[Opening GIVEN RECORDS section]
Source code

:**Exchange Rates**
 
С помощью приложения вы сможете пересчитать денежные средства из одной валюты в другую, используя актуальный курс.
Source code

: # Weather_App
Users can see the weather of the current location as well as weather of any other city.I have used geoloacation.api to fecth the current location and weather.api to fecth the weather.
[Closing GIVEN RECORDS section]
[Opening GIVEN RECORDS section]
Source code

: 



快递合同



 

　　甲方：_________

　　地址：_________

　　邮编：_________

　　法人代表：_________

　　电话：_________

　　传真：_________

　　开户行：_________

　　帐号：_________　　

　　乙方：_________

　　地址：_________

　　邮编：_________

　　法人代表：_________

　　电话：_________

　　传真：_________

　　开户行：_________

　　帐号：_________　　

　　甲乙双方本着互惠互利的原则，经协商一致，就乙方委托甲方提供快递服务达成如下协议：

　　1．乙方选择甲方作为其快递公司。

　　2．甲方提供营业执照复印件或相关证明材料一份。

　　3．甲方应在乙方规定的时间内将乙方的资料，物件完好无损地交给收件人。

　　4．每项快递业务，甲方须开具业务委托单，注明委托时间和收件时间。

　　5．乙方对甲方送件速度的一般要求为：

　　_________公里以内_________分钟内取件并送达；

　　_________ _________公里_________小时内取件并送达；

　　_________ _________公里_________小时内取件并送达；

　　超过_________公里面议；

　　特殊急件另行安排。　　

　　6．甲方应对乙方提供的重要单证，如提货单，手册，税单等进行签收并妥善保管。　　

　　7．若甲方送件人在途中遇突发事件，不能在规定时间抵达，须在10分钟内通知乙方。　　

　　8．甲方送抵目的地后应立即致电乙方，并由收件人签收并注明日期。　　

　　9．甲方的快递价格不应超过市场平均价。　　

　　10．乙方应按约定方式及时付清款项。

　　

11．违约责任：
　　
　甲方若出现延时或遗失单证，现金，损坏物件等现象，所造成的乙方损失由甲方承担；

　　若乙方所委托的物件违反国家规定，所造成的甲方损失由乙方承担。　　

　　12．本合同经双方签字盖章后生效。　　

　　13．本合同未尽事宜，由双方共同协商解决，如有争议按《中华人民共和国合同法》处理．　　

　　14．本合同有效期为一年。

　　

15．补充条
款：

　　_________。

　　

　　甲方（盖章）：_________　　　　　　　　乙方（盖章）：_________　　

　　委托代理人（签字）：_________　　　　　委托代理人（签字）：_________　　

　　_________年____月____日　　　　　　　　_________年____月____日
[Closing GIVEN RECORDS section]
- PROBLEM REQUIREMENTS: Using the data above, reproduce exactly the lines between those holding "2．甲方提供营业执照复印件或相关证明材料一份。" and "6．甲方应对乙方提供的重要单", inclusive, and no others.

- WORKED SOLUTION:
　　2．甲方提供营业执照复印件或相关证明材料一份。

　　3．甲方应在乙方规定的时间内将乙方的资料，物件完好无损地交给收件人。

　　4．每项快递业务，甲方须开具业务委托单，注明委托时间和收件时间。

　　5．乙方对甲方送件速度的一般要求为：

　　_________公里以内_________分钟内取件并送达；

　　_________ _________公里_________小时内取件并送达；

　　_________ _________公里_________小时内取件并送达；

　　超过_________公里面议；

　　特殊急件另行安排。　　

　　6．甲方应对乙方提供的重要单证，如提货单，手册，税单等进行签收并妥善保管。　　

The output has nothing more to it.